The op-ed next details how Sen. Pat Toomey (R-Pa.), the Ranking Member of the Senate Banking Committee, and some academics have called for more transparency from rating agencies, saying that some of these companies use information that is not material or financially relevant under federal securities law.
The piece continues by showing how the state of Utah has been leading the charge to depoliticize the ratings, accusing one agency of giving a higher score to a Chinese state-owned petroleum company than an American one, regardless of Chinese human rights violations. The piece explains:
The subjective ESG ratings are facilitating the allocation of capital to Chinese companies with questionable business practices. The S&P China A 300 Sustainability Screened Index includes China Merchants Bank, which was accused of lending discrimination against African American neighborhoods in New York.

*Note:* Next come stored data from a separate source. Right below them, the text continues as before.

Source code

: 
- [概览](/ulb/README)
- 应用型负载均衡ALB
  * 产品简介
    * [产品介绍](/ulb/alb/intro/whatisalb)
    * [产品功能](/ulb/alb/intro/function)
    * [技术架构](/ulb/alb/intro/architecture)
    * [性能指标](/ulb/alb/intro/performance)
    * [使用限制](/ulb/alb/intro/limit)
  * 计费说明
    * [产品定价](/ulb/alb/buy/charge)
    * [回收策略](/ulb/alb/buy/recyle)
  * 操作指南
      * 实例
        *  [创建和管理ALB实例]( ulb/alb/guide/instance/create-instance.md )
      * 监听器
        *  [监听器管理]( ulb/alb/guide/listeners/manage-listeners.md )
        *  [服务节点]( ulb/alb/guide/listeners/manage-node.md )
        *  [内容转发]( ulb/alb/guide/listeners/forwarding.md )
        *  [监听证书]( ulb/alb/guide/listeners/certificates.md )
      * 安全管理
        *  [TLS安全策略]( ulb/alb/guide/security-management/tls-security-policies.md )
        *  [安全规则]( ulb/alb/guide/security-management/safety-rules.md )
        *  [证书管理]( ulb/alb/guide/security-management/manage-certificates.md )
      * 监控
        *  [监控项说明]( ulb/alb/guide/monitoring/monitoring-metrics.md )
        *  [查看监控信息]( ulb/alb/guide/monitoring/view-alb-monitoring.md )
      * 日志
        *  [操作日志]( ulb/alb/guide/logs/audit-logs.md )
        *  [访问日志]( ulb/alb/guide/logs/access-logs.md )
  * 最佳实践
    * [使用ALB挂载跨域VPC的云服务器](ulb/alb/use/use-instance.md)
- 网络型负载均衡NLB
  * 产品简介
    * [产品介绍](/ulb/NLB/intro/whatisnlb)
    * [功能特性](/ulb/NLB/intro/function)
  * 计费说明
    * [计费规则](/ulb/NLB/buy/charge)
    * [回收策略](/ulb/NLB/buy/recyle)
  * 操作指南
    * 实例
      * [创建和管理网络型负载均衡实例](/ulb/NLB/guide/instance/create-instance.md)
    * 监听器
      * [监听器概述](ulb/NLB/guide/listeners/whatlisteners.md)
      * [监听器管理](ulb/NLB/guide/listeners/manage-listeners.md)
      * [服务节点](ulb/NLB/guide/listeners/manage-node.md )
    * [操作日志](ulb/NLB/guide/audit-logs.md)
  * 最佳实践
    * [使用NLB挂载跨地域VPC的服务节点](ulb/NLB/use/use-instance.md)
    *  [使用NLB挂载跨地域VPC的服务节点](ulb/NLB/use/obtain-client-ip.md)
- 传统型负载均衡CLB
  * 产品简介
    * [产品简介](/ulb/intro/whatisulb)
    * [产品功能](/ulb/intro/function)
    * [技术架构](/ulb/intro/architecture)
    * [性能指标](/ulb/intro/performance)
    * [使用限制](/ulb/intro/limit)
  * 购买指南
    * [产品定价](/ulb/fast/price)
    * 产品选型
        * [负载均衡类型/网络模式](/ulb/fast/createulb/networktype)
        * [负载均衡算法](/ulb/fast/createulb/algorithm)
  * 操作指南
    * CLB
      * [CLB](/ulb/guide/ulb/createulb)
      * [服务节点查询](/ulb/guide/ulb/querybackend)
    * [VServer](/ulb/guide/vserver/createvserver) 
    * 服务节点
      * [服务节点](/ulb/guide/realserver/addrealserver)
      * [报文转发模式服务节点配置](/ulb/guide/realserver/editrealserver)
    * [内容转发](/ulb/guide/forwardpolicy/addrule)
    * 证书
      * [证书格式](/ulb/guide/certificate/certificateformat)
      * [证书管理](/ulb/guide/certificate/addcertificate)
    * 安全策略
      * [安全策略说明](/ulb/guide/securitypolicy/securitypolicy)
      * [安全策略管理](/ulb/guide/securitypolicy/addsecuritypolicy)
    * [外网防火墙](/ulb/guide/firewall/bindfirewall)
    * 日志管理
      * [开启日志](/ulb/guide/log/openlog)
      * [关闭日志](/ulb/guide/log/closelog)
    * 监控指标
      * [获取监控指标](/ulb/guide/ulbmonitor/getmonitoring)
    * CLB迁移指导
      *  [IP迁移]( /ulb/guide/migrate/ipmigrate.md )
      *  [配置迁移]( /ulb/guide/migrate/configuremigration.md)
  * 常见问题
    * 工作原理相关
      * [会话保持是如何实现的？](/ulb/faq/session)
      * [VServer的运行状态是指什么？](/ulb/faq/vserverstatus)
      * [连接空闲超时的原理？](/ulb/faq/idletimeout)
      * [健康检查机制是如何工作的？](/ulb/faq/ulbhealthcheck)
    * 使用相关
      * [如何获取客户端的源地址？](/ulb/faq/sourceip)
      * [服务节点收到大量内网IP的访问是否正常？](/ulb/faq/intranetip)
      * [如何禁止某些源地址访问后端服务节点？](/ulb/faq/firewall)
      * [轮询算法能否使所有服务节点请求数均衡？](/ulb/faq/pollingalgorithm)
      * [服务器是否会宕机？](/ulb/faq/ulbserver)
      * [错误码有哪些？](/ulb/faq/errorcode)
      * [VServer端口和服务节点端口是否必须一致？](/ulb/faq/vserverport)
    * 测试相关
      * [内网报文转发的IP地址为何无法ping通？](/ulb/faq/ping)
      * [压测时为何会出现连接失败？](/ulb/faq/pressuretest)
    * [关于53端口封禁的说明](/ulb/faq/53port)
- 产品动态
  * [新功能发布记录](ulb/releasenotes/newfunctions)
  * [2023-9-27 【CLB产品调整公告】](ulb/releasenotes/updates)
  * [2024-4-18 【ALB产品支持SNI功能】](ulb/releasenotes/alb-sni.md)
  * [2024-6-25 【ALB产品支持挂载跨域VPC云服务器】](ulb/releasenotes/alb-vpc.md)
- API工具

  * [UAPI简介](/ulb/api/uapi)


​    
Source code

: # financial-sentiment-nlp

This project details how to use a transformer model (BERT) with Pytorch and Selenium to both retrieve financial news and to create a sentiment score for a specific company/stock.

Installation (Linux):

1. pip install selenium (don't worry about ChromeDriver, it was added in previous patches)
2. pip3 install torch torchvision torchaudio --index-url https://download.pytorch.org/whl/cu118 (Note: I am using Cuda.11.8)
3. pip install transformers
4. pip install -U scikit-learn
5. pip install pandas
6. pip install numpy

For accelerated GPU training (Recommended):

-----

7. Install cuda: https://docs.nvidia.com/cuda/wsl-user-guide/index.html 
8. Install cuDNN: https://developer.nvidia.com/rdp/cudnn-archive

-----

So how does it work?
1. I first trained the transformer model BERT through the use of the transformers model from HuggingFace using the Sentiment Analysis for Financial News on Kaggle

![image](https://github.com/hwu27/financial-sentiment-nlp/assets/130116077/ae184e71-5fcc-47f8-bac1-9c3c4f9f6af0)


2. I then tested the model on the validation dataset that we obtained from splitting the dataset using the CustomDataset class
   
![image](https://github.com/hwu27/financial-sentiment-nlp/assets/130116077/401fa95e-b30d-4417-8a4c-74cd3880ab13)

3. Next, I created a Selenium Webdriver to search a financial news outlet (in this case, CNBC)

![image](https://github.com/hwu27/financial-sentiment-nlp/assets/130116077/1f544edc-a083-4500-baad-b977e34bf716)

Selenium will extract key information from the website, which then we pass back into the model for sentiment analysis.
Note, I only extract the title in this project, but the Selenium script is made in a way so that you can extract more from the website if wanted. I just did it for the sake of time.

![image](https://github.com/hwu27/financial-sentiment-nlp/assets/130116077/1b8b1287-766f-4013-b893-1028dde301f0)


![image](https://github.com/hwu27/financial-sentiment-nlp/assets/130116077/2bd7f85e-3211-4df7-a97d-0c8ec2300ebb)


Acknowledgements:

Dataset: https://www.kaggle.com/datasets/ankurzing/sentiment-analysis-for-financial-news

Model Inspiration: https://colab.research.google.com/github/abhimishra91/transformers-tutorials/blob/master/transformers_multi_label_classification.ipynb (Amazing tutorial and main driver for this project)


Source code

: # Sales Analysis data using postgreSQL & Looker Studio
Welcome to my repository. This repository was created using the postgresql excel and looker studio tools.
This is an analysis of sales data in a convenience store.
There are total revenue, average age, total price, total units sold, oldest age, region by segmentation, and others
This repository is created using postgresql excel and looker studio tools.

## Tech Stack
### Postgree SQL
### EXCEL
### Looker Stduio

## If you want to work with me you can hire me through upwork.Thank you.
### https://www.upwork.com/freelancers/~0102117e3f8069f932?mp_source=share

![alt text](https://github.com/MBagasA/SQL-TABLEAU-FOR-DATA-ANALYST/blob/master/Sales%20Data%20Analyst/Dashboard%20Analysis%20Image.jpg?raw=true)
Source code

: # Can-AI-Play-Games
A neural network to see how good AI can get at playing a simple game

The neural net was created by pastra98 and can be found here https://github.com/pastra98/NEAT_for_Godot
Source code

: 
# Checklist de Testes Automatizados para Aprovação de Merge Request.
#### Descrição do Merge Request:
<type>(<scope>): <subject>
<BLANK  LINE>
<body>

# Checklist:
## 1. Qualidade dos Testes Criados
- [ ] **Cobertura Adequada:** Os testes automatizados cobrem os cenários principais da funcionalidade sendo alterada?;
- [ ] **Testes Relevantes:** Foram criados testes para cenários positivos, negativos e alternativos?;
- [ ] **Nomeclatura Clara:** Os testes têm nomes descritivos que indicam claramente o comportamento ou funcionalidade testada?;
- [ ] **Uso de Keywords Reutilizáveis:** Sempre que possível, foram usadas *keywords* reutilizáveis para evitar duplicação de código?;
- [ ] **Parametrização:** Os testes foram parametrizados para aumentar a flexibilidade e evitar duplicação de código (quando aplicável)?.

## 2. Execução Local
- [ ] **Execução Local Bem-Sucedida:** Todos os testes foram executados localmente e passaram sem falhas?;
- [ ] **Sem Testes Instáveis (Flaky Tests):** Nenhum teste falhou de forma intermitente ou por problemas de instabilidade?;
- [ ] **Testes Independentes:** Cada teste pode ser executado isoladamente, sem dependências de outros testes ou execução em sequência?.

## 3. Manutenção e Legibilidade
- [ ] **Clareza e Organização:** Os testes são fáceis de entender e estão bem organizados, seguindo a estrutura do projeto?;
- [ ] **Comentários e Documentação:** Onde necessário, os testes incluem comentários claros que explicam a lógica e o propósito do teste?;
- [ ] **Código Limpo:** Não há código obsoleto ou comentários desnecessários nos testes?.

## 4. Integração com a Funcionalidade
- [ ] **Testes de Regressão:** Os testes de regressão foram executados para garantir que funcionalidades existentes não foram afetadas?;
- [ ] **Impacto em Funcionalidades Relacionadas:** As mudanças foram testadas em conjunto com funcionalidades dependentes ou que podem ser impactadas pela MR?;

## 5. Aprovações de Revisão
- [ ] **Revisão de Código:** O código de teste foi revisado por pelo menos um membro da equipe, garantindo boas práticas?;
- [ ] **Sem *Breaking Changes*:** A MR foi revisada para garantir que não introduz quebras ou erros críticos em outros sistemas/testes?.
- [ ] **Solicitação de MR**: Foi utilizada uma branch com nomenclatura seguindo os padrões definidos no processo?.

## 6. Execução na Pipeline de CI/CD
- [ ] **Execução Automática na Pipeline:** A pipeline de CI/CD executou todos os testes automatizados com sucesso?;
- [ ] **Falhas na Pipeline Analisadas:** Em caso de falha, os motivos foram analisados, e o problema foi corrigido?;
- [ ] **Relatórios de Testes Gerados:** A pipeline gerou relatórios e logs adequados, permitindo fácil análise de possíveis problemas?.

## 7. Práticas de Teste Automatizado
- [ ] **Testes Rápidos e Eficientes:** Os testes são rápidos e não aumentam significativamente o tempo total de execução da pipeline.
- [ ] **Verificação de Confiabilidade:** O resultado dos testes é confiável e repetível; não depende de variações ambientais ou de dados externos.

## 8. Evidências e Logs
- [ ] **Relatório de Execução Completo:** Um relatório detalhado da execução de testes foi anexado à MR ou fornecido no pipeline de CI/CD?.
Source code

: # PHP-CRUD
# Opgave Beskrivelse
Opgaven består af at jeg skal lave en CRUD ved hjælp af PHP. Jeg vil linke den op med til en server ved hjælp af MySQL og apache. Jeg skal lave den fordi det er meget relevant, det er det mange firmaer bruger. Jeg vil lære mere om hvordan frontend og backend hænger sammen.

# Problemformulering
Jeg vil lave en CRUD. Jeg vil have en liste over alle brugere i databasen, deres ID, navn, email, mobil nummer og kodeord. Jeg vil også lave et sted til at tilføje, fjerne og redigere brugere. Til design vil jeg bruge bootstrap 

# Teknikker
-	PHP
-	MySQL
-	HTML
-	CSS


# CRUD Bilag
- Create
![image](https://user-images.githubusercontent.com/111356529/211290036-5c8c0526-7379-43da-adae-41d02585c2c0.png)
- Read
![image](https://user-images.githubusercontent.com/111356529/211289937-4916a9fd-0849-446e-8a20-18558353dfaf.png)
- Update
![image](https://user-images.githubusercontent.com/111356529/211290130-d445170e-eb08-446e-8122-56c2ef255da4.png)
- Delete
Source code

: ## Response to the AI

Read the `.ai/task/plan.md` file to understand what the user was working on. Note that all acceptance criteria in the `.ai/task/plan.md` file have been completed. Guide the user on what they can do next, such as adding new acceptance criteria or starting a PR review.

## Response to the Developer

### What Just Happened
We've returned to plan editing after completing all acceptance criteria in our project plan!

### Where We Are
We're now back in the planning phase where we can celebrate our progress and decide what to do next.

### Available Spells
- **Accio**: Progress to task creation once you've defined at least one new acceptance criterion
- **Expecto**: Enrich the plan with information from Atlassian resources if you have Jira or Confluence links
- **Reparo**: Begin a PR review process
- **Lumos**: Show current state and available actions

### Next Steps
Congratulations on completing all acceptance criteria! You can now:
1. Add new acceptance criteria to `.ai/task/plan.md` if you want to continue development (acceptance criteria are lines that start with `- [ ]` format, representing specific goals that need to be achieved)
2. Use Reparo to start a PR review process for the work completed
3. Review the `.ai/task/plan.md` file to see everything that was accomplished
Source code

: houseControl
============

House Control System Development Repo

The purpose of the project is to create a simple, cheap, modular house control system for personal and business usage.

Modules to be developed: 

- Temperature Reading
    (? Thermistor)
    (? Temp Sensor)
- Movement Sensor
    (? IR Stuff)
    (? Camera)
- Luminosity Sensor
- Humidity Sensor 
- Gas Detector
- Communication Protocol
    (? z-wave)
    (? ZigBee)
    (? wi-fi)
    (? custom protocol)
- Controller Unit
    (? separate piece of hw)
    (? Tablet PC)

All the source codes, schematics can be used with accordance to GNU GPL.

The op-ed also explains how the subsidization of the electric vehicle industry has allowed China to consolidate large swaths of the EV supply chain. ESG indexes include certain Chinese battery manufacturers that are owned by Chinese cobalt producers and use forced and child labor in the EV supply chain. Allocation of capital to index funds is encouraged by the fact that Congress passes legislation artificially propping up the EV sector. This is how it happened:
The Inflation Reduction Act offers tax credits on new EV batteries that require the use of critical minerals, including cobalt, that are largely mined outside of the United States.
This means that taxpayer dollars are bolstering a supply chain that relies on Chinese state-owned companies.
The article finishes by arguing that:
Ratings firms should be required to prove that their rating methodologies complement their customers’ fiduciary duty to their clients and only include products that consider the expected future financial returns of a company — not ancillary ESG factors.
The op-ed concludes by stating that Congress must continue to investigate ESG ratings agencies and consider drafting legislation aimed at preventing irrelevant information from being considered when evaluating companies.